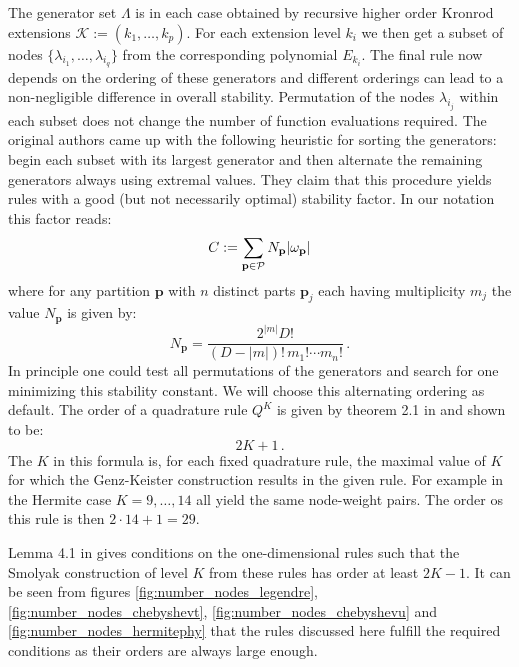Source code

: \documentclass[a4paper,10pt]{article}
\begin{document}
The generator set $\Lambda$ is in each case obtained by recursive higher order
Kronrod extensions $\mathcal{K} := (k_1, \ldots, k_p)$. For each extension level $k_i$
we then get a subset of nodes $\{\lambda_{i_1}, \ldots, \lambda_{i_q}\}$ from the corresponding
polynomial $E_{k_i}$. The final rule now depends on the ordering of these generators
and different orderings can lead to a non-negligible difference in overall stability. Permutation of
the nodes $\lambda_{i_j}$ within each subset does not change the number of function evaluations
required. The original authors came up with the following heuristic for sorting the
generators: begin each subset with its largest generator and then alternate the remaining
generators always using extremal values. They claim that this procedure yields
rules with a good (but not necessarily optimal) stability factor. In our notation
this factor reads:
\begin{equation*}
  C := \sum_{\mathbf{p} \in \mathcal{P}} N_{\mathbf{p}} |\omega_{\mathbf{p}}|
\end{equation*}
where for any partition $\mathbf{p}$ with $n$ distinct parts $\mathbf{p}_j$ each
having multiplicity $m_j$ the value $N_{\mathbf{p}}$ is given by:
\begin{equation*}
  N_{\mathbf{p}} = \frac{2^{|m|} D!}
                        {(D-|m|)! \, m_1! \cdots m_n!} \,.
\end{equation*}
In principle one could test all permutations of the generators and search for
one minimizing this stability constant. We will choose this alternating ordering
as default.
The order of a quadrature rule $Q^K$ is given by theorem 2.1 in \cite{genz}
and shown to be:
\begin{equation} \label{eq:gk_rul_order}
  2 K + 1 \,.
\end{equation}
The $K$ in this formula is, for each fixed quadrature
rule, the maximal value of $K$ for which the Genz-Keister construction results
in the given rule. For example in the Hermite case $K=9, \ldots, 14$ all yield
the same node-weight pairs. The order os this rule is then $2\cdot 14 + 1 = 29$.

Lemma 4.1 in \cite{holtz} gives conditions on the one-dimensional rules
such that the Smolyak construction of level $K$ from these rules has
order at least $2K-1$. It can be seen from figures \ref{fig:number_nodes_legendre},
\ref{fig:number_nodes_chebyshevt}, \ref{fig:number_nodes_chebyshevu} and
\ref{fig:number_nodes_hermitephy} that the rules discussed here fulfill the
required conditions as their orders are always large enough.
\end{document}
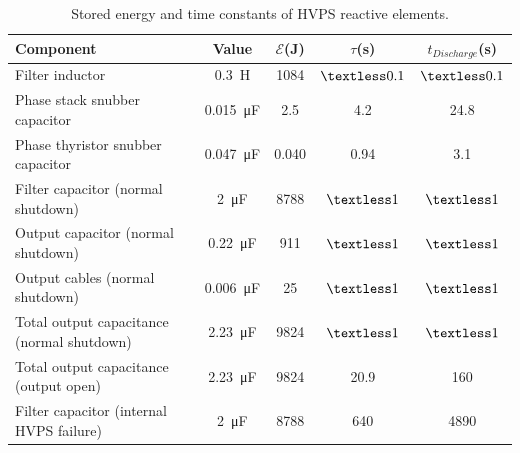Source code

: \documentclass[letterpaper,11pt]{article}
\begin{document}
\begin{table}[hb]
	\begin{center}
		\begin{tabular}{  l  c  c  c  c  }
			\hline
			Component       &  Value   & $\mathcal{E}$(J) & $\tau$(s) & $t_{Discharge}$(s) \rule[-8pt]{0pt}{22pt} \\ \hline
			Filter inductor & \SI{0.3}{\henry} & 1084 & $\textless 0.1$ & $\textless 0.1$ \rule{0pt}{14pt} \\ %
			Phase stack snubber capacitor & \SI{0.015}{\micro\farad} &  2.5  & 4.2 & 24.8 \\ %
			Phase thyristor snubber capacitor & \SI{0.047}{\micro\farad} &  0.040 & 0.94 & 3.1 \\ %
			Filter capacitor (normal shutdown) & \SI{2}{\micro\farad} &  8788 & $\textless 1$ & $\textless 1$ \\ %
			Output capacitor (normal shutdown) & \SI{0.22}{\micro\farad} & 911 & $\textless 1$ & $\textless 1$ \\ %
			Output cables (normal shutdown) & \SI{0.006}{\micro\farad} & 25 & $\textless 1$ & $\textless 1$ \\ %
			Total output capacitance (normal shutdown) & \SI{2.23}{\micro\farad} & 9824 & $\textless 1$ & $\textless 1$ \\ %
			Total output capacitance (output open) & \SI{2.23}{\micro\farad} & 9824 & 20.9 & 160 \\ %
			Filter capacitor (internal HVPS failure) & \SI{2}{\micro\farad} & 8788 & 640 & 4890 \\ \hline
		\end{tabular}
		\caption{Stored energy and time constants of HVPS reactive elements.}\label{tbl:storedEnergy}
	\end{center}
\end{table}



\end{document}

* * * * * * * * *

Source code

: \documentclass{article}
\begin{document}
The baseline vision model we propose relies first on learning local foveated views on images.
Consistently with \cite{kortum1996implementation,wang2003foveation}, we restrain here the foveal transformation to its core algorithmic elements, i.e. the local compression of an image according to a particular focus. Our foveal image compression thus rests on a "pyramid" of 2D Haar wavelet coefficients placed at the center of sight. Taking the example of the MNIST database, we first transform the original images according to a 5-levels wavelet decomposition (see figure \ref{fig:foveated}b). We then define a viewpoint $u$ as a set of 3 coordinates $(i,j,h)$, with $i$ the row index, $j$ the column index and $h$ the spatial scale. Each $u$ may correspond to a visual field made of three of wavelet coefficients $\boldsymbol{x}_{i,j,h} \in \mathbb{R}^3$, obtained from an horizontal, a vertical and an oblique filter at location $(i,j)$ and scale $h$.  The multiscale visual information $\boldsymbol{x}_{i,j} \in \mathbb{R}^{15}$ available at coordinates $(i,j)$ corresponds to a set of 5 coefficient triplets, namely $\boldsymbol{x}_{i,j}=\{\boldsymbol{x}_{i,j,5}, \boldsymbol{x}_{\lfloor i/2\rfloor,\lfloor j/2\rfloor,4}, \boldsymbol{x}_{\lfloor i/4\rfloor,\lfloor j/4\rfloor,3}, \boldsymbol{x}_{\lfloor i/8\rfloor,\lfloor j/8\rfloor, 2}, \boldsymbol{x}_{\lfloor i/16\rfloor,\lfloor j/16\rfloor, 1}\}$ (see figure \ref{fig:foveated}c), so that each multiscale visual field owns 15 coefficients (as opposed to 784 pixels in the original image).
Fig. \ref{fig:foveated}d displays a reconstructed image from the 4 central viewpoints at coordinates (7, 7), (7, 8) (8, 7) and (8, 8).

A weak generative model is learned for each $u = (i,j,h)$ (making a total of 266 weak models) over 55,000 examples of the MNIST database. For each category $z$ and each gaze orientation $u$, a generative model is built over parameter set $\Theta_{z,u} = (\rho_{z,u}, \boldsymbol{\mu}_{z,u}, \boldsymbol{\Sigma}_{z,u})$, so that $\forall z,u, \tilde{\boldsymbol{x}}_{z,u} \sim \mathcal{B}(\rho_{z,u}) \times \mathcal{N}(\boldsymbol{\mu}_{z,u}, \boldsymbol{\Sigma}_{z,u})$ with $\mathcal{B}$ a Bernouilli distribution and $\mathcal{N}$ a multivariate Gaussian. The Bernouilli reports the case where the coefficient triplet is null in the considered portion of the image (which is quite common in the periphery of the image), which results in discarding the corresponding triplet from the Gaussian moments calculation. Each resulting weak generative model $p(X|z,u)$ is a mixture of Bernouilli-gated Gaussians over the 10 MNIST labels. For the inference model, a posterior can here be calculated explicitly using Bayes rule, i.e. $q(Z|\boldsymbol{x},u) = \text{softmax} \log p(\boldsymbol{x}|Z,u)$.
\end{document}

* * * * * * * * *

--- TASK PROMPT ---
What is needed is a count of the lines in the data that contain the word "cite"; please give it and no other words.

--- WRITTEN SOLUTION ---
3